Tayyip Diktatörlüğü bunun teorik alt yapısını da oluşturuyor. Camilerde Vehhabi-Selefi vaizler görev yapıyor. En son Cübbeli Ahmet Hoca bile dayanamadı, durumu açık etti. Haber şöyle:

“İsmailağa cemaatinin önde gelen isimlerinden Ahmet Mahmut Ünlü, Sakarya’da bir camide Kuveytli Osman El Hamis isimli ‘şeyh’in namaz kıldırıp vaaz vermesine tepki gösterdi.

Sosyal medya hesabı üzerinden açıklama yapan Ünlü, “Diyânet’i, vahhâbîleri konuşturmama husûsunda uyarıyorum. Aksi takdirde iç savaşa destek vermiş olacaklardır” dedi.

“Diyânet bu işin kontrolünü kaybetmiş durumdadır. Diyanet’i uyarıyoruz. hangi ırktan ve milletten olursa olsun eğer camilerde bu adamlara konuşma izni verirseniz selefîliğevahhabîliğe hizmet edip iç savaşı körüklemiş olacaksınız” diyen Ünlü, “Diyanet en kısa zamanda kendine gelmeli, bünyesindeki sapık itikatlı vahhâbî zihniyetli adamları da tespit edip ihraç etmeli ve camileri de mutlaka kontrol altına almalıdır” uyarısı yaptı.

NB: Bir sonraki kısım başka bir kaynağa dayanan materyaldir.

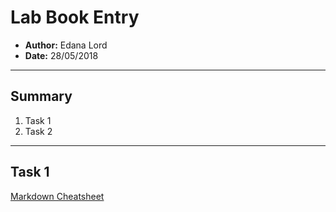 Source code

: # Lab Book Entry
- **Author:** Edana Lord
- **Date:** 28/05/2018
------------------------------------------------------------------
## Summary

1. Task 1
1. Task 2

---------------------------------------------------------
## Task 1

[Markdown Cheatsheet](https://github.com/adam-p/markdown-here/wiki/Markdown-Cheatsheet)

Ünlü, “Ayrıca Akit gazetesinin dağıttığı Vahhâbîlerin en büyük kitabı Kitabu’t-Tevhîd’i okumamanız ve evinizde varsa yakmanız husûsunda uyarıyoruz!” dediği açıklamasını şöyle tamamladı:

Sonuç olarak; Osmân el-Hamîs ve Mahmûd el-Hasenât gibi adamların Türkiye’ye giriş çıkışları acilen iptal edilmelidir. Şahıslar hakkında isimleri çoğaltabiliriz. Bu adamların sayın cumhurbaşkanımızı methetmeleri ve devletimize sâhip çıkar gibi görünüp Türk bayraklı paylaşımlar yapmaları bizi aldatmamalıdır. Çünkü biz onların Arapça konuştukları diğer videolarında mâturîdîlere, bizim bütün Türk halkının Müslümanlarına kâfir dediklerini görüyor ve biliyoruz. Bunlar şu anda kendilerine yer edinmeyi hedefliyorlar, daha sonra da camilerde bu kadar kalabalık toplayan bu kişilerin insanlarda büyük etkisi olduğu için onları sokağa dökmesi kaçınılmaz olacaktır. Tabii böylesi tahriklerden Arap kardeşlerimiz daha ziyade etkilenip memlekette iç karışıklığa sebebiyet vereceklerdir. Bundan dolayı devlet büyüklerimizi uyarıyoruz.” (https://tr.sputniknews.com/20220713/cubbeli-ahmetten-diyanete-kontrol-kaybedildi-ic-savasi-koruklemis-olacaksiniz-1058665043.html).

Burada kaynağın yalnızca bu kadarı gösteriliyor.